-- INSTRUCTIONS FOR THE TASK --
Two lines below mark the span: the one containing "clavardage et la voix" and the one containing "Les robots conversationnels". Set down both, plus every line between, exactly as they stand, and nothing else.

-- INPUT DATA --
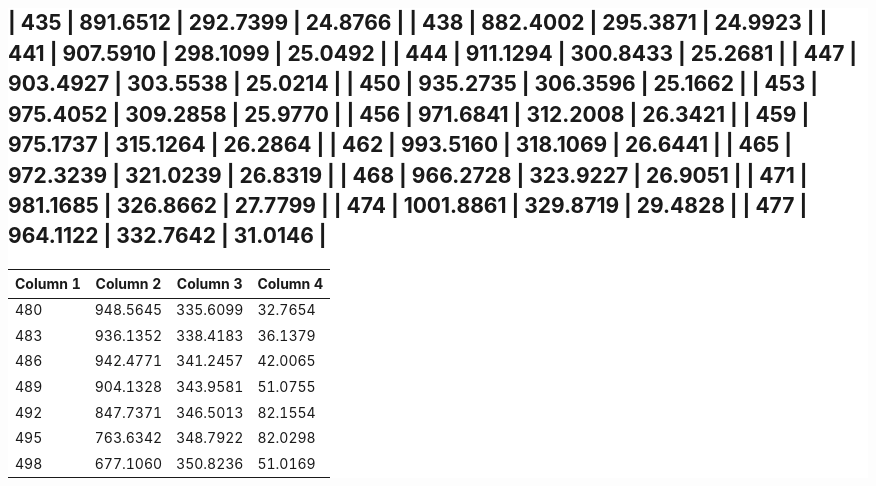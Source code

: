 | 435 | 891.6512 | 292.7399 | 24.8766 |
| 438 | 882.4002 | 295.3871 | 24.9923 |
| 441 | 907.5910 | 298.1099 | 25.0492 |
| 444 | 911.1294 | 300.8433 | 25.2681 |
| 447 | 903.4927 | 303.5538 | 25.0214 |
| 450 | 935.2735 | 306.3596 | 25.1662 |
| 453 | 975.4052 | 309.2858 | 25.9770 |
| 456 | 971.6841 | 312.2008 | 26.3421 |
| 459 | 975.1737 | 315.1264 | 26.2864 |
| 462 | 993.5160 | 318.1069 | 26.6441 |
| 465 | 972.3239 | 321.0239 | 26.8319 |
| 468 | 966.2728 | 323.9227 | 26.9051 |
| 471 | 981.1685 | 326.8662 | 27.7799 |
| 474 | 1001.8861 | 329.8719 | 29.4828 |
| 477 | 964.1122 | 332.7642 | 31.0146 |
---
| Column 1 | Column 2 | Column 3 | Column 4 |
|----------|----------|----------|----------|
| 480      | 948.5645 | 335.6099 | 32.7654  |
| 483      | 936.1352 | 338.4183 | 36.1379  |
| 486      | 942.4771 | 341.2457 | 42.0065  |
| 489      | 904.1328 | 343.9581 | 51.0755  |
| 492      | 847.7371 | 346.5013 | 82.1554  |
| 495      | 763.6342 | 348.7922 | 82.0298  |
| 498      | 677.1060 | 350.8236 | 51.0169  |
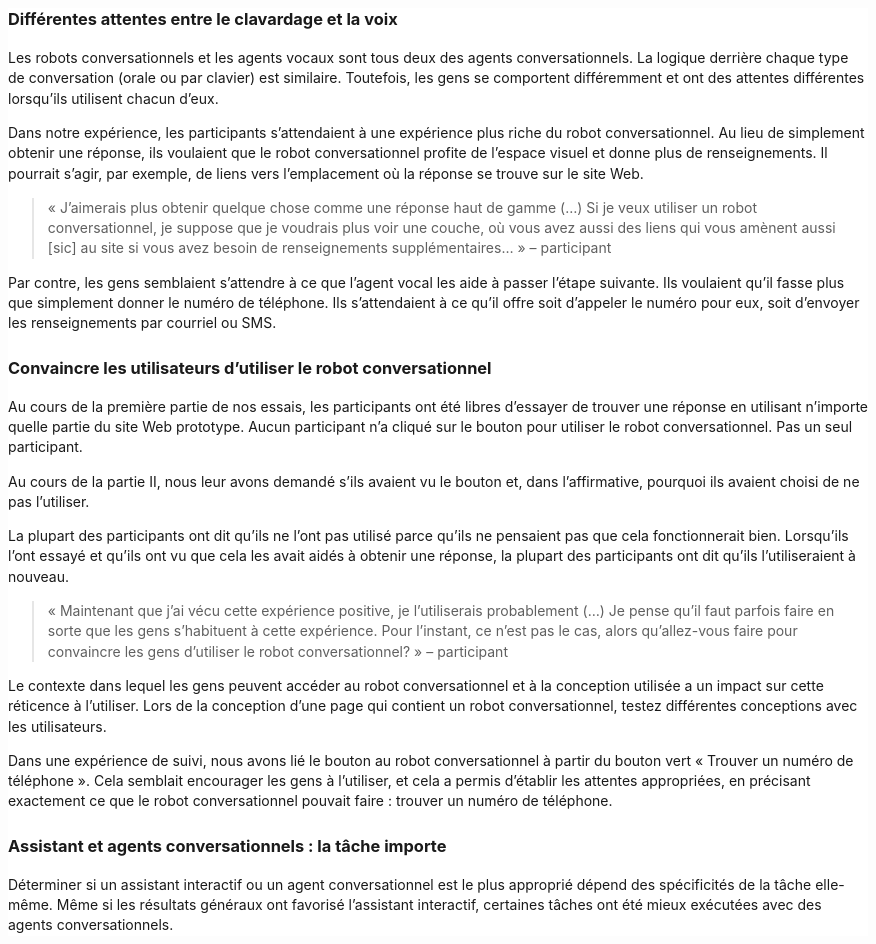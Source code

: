 ### Différentes attentes entre le clavardage et la voix

Les robots conversationnels et les agents vocaux sont tous deux des agents conversationnels. La logique derrière chaque type de conversation (orale ou par clavier) est similaire. Toutefois, les gens se comportent différemment et ont des attentes différentes lorsqu’ils utilisent chacun d’eux.

Dans notre expérience, les participants s’attendaient à une expérience plus riche du robot conversationnel. Au lieu de simplement obtenir une réponse, ils voulaient que le robot conversationnel profite de l’espace visuel et donne plus de renseignements. Il pourrait s’agir, par exemple, de liens vers l’emplacement où la réponse se trouve sur le site Web.

> « J’aimerais plus obtenir quelque chose comme une réponse haut de gamme (…) Si je veux utiliser un robot conversationnel, je suppose que je voudrais plus voir une couche, où vous avez aussi des liens qui vous amènent aussi [sic] au site si vous avez besoin de renseignements supplémentaires… » – participant

Par contre, les gens semblaient s’attendre à ce que l’agent vocal les aide à passer l’étape suivante. Ils voulaient qu’il fasse plus que simplement donner le numéro de téléphone. Ils s’attendaient à ce qu’il offre soit d’appeler le numéro pour eux, soit d’envoyer les renseignements par courriel ou SMS.

### Convaincre les utilisateurs d’utiliser le robot conversationnel

Au cours de la première partie de nos essais, les participants ont été libres d’essayer de trouver une réponse en utilisant n’importe quelle partie du site Web prototype. Aucun participant n’a cliqué sur le bouton pour utiliser le robot conversationnel. Pas un seul participant.

Au cours de la partie II, nous leur avons demandé s’ils avaient vu le bouton et, dans l’affirmative, pourquoi ils avaient choisi de ne pas l’utiliser.

La plupart des participants ont dit qu’ils ne l’ont pas utilisé parce qu’ils ne pensaient pas que cela fonctionnerait bien. Lorsqu’ils l’ont essayé et qu’ils ont vu que cela les avait aidés à obtenir une réponse, la plupart des participants ont dit qu’ils l’utiliseraient à nouveau.

> « Maintenant que j’ai vécu cette expérience positive, je l’utiliserais probablement (…) Je pense qu’il faut parfois faire en sorte que les gens s’habituent à cette expérience. Pour l’instant, ce n’est pas le cas, alors qu’allez-vous faire pour convaincre les gens d’utiliser le robot conversationnel? » – participant

Le contexte dans lequel les gens peuvent accéder au robot conversationnel et à la conception utilisée a un impact sur cette réticence à l’utiliser. Lors de la conception d’une page qui contient un robot conversationnel, testez différentes conceptions avec les utilisateurs.

Dans une expérience de suivi, nous avons lié le bouton au robot conversationnel à partir du bouton vert « Trouver un numéro de téléphone ». Cela semblait encourager les gens à l’utiliser, et cela a permis d’établir les attentes appropriées, en précisant exactement ce que le robot conversationnel pouvait faire&nbsp;: trouver un numéro de téléphone.

### Assistant et agents conversationnels&nbsp;: la tâche importe

Déterminer si un assistant interactif ou un agent conversationnel est le plus approprié dépend des spécificités de la tâche elle-même. Même si les résultats généraux ont favorisé l’assistant interactif, certaines tâches ont été mieux exécutées avec des agents conversationnels.
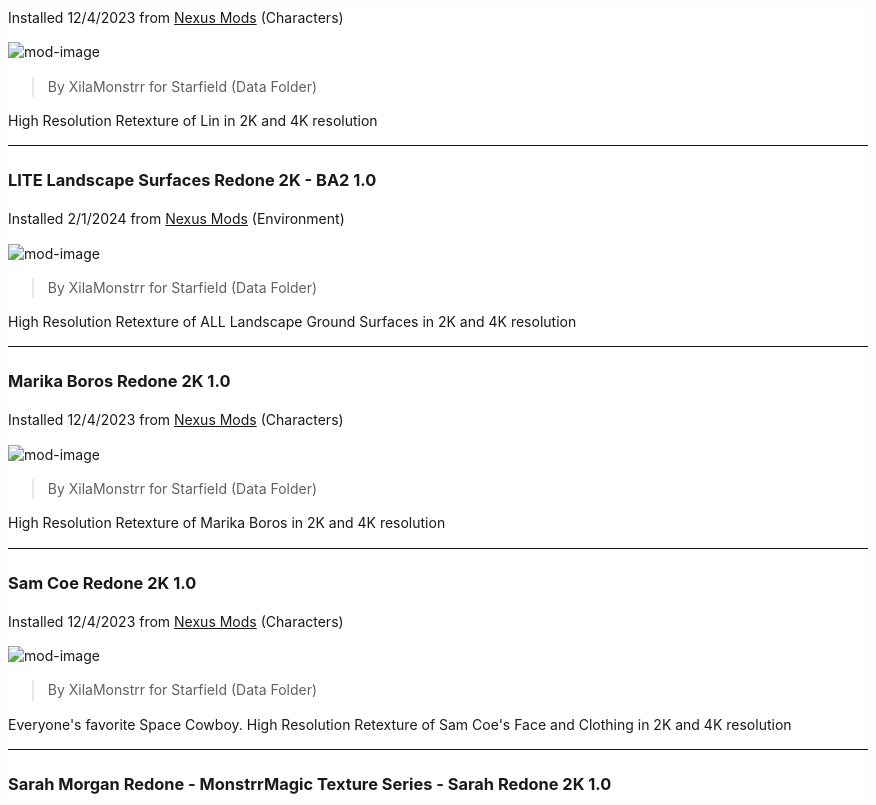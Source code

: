 Installed 12/4/2023 from [Nexus Mods](https://www.nexusmods.com/starfield/mods/6884/) (Characters) 

<img src="https://staticdelivery.nexusmods.com/mods/4187/images/6884/6884-1700106190-1407500796.jpeg" alt="mod-image" height="350" />

> By XilaMonstrr for Starfield (Data Folder)

High Resolution Retexture of Lin in 2K and 4K resolution




<hr />

### LITE Landscape Surfaces Redone 2K - BA2 1.0

Installed 2/1/2024 from [Nexus Mods](https://www.nexusmods.com/starfield/mods/6761/) (Environment) 

<img src="https://staticdelivery.nexusmods.com/mods/4187/images/6761/6761-1701362375-893167827.jpeg" alt="mod-image" height="350" />

> By XilaMonstrr for Starfield (Data Folder)

High Resolution Retexture of ALL Landscape Ground Surfaces in 2K and 4K resolution




<hr />

### Marika Boros Redone 2K 1.0

Installed 12/4/2023 from [Nexus Mods](https://www.nexusmods.com/starfield/mods/6885/) (Characters) 

<img src="https://staticdelivery.nexusmods.com/mods/4187/images/6885/6885-1700106370-1377539751.jpeg" alt="mod-image" height="350" />

> By XilaMonstrr for Starfield (Data Folder)

High Resolution Retexture of Marika Boros in 2K and 4K resolution




<hr />

### Sam Coe Redone 2K 1.0

Installed 12/4/2023 from [Nexus Mods](https://www.nexusmods.com/starfield/mods/4728/) (Characters) 

<img src="https://staticdelivery.nexusmods.com/mods/4187/images/4728/4728-1696525404-1201641264.jpeg" alt="mod-image" height="350" />

> By XilaMonstrr for Starfield (Data Folder)

Everyone's favorite Space Cowboy. High Resolution Retexture of Sam Coe's Face and Clothing in 2K and 4K resolution




<hr />

### Sarah Morgan Redone - MonstrrMagic Texture Series - Sarah Redone 2K 1.0
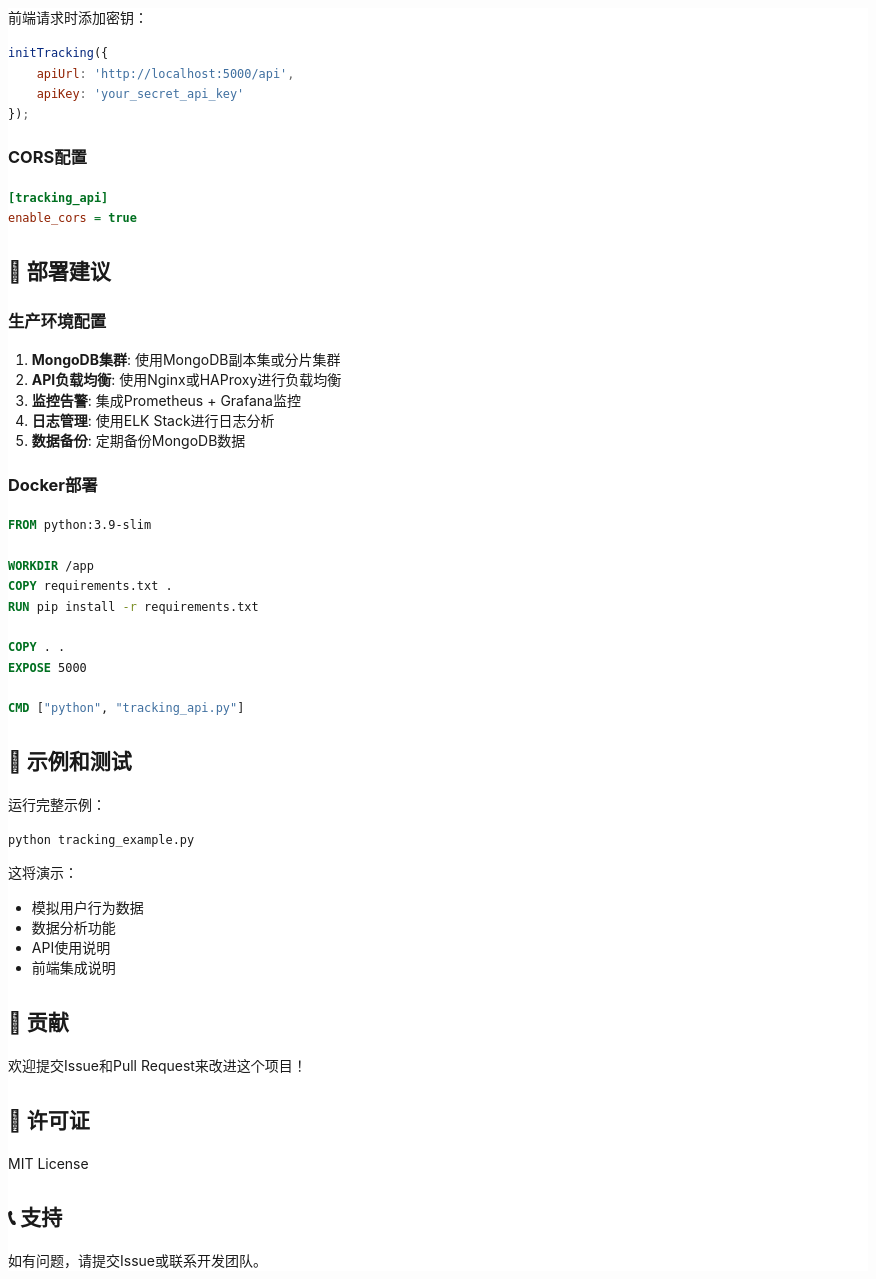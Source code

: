 前端请求时添加密钥：

```javascript
initTracking({
    apiUrl: 'http://localhost:5000/api',
    apiKey: 'your_secret_api_key'
});
```

### CORS配置

```ini
[tracking_api]
enable_cors = true
```

## 🚀 部署建议

### 生产环境配置

1. **MongoDB集群**: 使用MongoDB副本集或分片集群
2. **API负载均衡**: 使用Nginx或HAProxy进行负载均衡
3. **监控告警**: 集成Prometheus + Grafana监控
4. **日志管理**: 使用ELK Stack进行日志分析
5. **数据备份**: 定期备份MongoDB数据

### Docker部署

```dockerfile
FROM python:3.9-slim

WORKDIR /app
COPY requirements.txt .
RUN pip install -r requirements.txt

COPY . .
EXPOSE 5000

CMD ["python", "tracking_api.py"]
```

## 📝 示例和测试

运行完整示例：

```bash
python tracking_example.py
```

这将演示：
- 模拟用户行为数据
- 数据分析功能
- API使用说明
- 前端集成说明

## 🤝 贡献

欢迎提交Issue和Pull Request来改进这个项目！

## 📄 许可证

MIT License

## 📞 支持

如有问题，请提交Issue或联系开发团队。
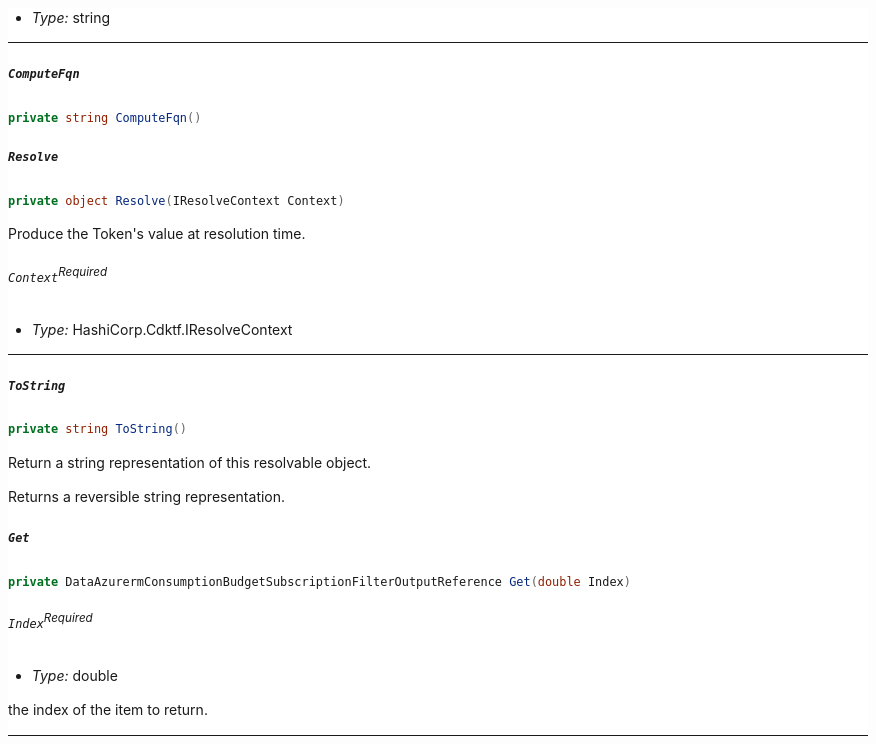 - *Type:* string

---

##### `ComputeFqn` <a name="ComputeFqn" id="@cdktf/provider-azurerm.dataAzurermConsumptionBudgetSubscription.DataAzurermConsumptionBudgetSubscriptionFilterList.computeFqn"></a>

```csharp
private string ComputeFqn()
```

##### `Resolve` <a name="Resolve" id="@cdktf/provider-azurerm.dataAzurermConsumptionBudgetSubscription.DataAzurermConsumptionBudgetSubscriptionFilterList.resolve"></a>

```csharp
private object Resolve(IResolveContext Context)
```

Produce the Token's value at resolution time.

###### `Context`<sup>Required</sup> <a name="Context" id="@cdktf/provider-azurerm.dataAzurermConsumptionBudgetSubscription.DataAzurermConsumptionBudgetSubscriptionFilterList.resolve.parameter._context"></a>

- *Type:* HashiCorp.Cdktf.IResolveContext

---

##### `ToString` <a name="ToString" id="@cdktf/provider-azurerm.dataAzurermConsumptionBudgetSubscription.DataAzurermConsumptionBudgetSubscriptionFilterList.toString"></a>

```csharp
private string ToString()
```

Return a string representation of this resolvable object.

Returns a reversible string representation.

##### `Get` <a name="Get" id="@cdktf/provider-azurerm.dataAzurermConsumptionBudgetSubscription.DataAzurermConsumptionBudgetSubscriptionFilterList.get"></a>

```csharp
private DataAzurermConsumptionBudgetSubscriptionFilterOutputReference Get(double Index)
```

###### `Index`<sup>Required</sup> <a name="Index" id="@cdktf/provider-azurerm.dataAzurermConsumptionBudgetSubscription.DataAzurermConsumptionBudgetSubscriptionFilterList.get.parameter.index"></a>

- *Type:* double

the index of the item to return.

---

-- SOLUTION --
: ### Différentes attentes entre le clavardage et la voix

Les robots conversationnels et les agents vocaux sont tous deux des agents conversationnels. La logique derrière chaque type de conversation (orale ou par clavier) est similaire. Toutefois, les gens se comportent différemment et ont des attentes différentes lorsqu’ils utilisent chacun d’eux.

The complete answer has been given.